C’est peut-être bien Alexandre Dumas qui en est l’inventeur.
Pressé de donner une suite aux Trois
Mousquetaires, il fait
revenir ses héros, chacun ayant une bonne raison pour cela.
D’Artagnan, toujours mousquetaire, se morfond dans un grade
subalterne. Les trois mousquetaires originels ont renoncé au
métier des armes et à leurs noms de guerre. Porthos,
devenu Monsieur du Vallon de Bracieux de Pierrefonds, vit en riche
parvenu et rêve d’un titre de baron. Aramis, alias
l’abbé d’Herblay (ou le chevalier d’Herblay,
selon les circonstances), intrigue pour le compte de sa nouvelle
maîtresse, Madame de Longueville. Athos, comte de La Fère
et de Bragelonne, est poussé par sa fierté nobiliaire.
Plus généralement, si en lisant Vingt
ans après on se dit souvent «hé,
mais j’ai déjà vu ça
quelque part!», c’est que ce deuxième volet
est une mine de personnages et de situations pour le roman populaire,
le cinéma et la bande dessinée: le vengeur qui exécute
ses victimes une à une, les gentils faits prisonniers qui
s’évadent en prenant le méchant en otage...

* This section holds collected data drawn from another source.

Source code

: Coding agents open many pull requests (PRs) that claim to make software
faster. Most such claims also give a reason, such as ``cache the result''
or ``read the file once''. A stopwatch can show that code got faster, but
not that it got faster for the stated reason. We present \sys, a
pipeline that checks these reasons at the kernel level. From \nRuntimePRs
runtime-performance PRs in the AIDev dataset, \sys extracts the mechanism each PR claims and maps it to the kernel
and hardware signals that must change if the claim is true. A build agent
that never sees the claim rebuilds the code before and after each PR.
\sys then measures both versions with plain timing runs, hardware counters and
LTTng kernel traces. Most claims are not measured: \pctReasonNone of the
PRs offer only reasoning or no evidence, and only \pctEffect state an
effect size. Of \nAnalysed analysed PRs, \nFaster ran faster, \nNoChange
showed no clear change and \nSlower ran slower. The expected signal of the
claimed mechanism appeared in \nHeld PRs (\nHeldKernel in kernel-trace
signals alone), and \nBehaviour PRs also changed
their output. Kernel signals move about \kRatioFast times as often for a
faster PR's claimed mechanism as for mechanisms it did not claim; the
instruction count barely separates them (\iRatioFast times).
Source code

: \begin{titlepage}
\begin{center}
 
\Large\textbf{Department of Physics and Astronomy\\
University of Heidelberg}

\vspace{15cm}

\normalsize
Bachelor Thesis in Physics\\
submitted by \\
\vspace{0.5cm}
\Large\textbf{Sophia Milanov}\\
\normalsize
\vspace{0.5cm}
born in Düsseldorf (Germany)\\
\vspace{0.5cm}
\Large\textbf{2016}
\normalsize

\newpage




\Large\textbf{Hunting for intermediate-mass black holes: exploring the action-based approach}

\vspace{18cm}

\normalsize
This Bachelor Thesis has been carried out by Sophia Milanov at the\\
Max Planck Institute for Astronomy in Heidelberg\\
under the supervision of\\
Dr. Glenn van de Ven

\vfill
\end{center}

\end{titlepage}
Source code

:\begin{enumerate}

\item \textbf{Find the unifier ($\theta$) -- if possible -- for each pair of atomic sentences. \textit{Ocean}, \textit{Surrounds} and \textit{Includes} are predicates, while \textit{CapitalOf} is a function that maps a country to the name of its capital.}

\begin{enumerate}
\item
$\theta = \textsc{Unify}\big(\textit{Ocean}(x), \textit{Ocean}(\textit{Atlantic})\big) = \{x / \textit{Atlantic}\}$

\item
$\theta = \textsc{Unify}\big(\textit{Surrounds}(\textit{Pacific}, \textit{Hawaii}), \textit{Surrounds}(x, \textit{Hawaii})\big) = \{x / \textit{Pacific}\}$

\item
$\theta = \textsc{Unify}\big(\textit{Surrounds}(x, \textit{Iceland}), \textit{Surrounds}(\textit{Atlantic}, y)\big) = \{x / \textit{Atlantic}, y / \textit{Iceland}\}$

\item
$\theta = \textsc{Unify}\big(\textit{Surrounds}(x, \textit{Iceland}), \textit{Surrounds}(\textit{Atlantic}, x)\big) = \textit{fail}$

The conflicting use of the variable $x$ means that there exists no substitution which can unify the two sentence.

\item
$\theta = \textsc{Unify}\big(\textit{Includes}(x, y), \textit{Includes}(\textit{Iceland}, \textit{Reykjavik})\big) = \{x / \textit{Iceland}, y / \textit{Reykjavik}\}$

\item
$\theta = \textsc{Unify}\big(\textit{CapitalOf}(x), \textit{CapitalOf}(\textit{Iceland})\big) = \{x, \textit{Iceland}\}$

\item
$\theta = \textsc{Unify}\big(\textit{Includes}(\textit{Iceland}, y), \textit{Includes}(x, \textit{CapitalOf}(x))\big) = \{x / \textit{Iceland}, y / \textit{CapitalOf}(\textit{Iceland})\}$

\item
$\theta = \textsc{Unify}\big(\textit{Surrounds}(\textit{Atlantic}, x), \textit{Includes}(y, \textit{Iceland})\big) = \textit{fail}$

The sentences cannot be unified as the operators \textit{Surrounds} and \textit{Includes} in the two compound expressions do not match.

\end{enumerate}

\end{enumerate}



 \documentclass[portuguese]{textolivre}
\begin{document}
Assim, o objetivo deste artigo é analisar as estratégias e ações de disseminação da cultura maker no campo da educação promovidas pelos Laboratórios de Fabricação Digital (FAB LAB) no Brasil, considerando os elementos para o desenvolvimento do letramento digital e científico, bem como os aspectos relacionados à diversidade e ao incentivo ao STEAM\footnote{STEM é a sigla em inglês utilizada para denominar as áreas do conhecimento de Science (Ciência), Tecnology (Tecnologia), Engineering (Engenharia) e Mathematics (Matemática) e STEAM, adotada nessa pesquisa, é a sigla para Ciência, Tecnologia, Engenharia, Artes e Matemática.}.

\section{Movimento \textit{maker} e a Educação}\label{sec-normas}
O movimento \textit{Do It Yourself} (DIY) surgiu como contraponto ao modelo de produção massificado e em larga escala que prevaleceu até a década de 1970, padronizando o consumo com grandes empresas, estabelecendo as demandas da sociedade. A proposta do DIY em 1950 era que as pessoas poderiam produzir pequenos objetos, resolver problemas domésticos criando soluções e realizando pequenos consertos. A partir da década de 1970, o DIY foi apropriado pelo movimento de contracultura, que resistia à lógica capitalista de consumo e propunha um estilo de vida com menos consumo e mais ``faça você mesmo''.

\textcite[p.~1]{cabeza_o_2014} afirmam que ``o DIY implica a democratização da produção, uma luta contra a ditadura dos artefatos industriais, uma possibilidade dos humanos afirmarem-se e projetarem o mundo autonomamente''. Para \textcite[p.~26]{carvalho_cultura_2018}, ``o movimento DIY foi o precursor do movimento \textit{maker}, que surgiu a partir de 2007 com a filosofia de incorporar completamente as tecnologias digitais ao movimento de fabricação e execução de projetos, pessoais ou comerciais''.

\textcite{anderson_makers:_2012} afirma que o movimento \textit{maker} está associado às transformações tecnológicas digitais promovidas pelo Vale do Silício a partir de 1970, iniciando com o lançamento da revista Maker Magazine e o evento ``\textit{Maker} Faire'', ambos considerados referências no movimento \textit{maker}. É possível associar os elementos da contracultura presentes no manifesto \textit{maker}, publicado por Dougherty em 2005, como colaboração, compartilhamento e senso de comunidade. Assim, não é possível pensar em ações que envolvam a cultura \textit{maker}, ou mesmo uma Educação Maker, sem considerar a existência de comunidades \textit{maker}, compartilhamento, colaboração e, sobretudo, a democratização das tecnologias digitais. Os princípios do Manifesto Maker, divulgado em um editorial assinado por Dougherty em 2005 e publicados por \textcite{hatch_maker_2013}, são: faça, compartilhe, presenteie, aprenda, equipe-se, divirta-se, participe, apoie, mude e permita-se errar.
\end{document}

On remarquera en particulier les personnalités du quatuor
(ou plutôt, ici, des deux duos), peut-être plus caricaturales
que dans Les Trois Mousquetaires,
mais mieux caractérisées:
d’Artagnan, homme fertile en ruses; Porthos, tout en muscles
et aveuglément dévoué au précédent
(bon sang, mais c’est bien sûr! Astérix et Obélix!);
Aramis, toujours aussi affecté, mais intrépide au
combat. Quant à Athos, qui a cessé de boire et de
tuer sa femme, il est devenu l’incarnation de la noblesse
au contact de son fils Raoul, le vicomte de Bragelonne, dont l’amour
pour la jeune Louise de La Vallière annonce déjà la
catastrophe du troisième volet.
Les guerres civiles conduisent
nos héros (et leurs compagnons:
Rochefort, de Winter, les quatre valets) à choisir leur
camp, mais leur affection demeure intacte (alors que les grands,
Anne d’Autriche, Mazarin, s’empressent d’oublier
les services rendus) et parviendra même, indirectement, à ramener
la paix: c’est le message de Vingt
ans après.
Signalons enfin que Dumas et Maquet ont tiré une version théâtrale du roman, intitulée Les mousquetaires.